How do I not destroy an UDP port when binding a socket?

I am using GCDAsyncUdpSocket to open an UDP socket and then I bind it to a port. The class is just a wrapper around the usual POSIX socket calls like socket, bind, etc.

SCENARIO 1:

Why???

netstat -n |grep 2314
udp4     626      0  *.23146                *.*                               
udp4    1251      0  *.23141                *.*

^^this is how a broken UDP port looks like on the shell. If I ever want to use that port number again, I seem to have to restart my machine :-(

And no, I don't have old processes hanging around that block the port. I checked with ps aux and with lsof -i | grep UDP.

SCENARIO 2:

If the port is never used, the system doesn't care if I dont close it nicely. This is how it should be.

My question:

What is wrong here? Of course, in a perfect world, a program wouldn't crash, and sockets are all closed with the POSIX close function. In an imperfect world, I just type Cmd-. in XCode to kill the app I am developing, and close isn't called.

When I am trying to bind my socket to an UDP port, what I am really trying to say to the OS is this: "Please OSX 10.8.5, bind my socket to port 23141. If some other program has it opened currently and is listening, then you may tell me that the port is in use, but if no running program cares about this port, then let me bind it to port 23141!!" Is this an OSX bug? Is it new? Is it a documented known bug, or a so-called "feature"?

Upvotes: 1

Views: 1440

Answers (1)

Michael
Michael

Reputation: 6517

This seems to be a bug in OSX.

Related posts:
https://superuser.com/questions/504750/kill-udp-port-that-has-no-process
https://apple.stackexchange.com/questions/71300/how-can-i-unbind-a-udp-port-that-has-no-entry-in-lsof
(@Barmar: thanks for finding these articles)

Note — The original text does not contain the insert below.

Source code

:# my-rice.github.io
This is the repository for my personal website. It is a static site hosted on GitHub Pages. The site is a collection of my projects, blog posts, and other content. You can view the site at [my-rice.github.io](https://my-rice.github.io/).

1) I have noted, that if a UDP port is broken (it is bound, but not bound to a particular process), then you have to restart the computer to use this port again. Logging off, and logging in again doesn't work.

2) I found out, that there is no problem if you disable the OSX Firewall. This means that the problem is a bug in the standard OSX firewall. However, a broken port doen't get unbroken if you disable the firewall, you still have to restart your computer to unbreak it. But: if the firewall is off, no port becomes broken.

There is something we can learn from part 2: the OSX firewall is not a simple packet filter. It seems to hack the socket commands on a kernel level.

Maybe someone wants to write a bug report and send it to Apple... (sounds like a joke, doesn't it?)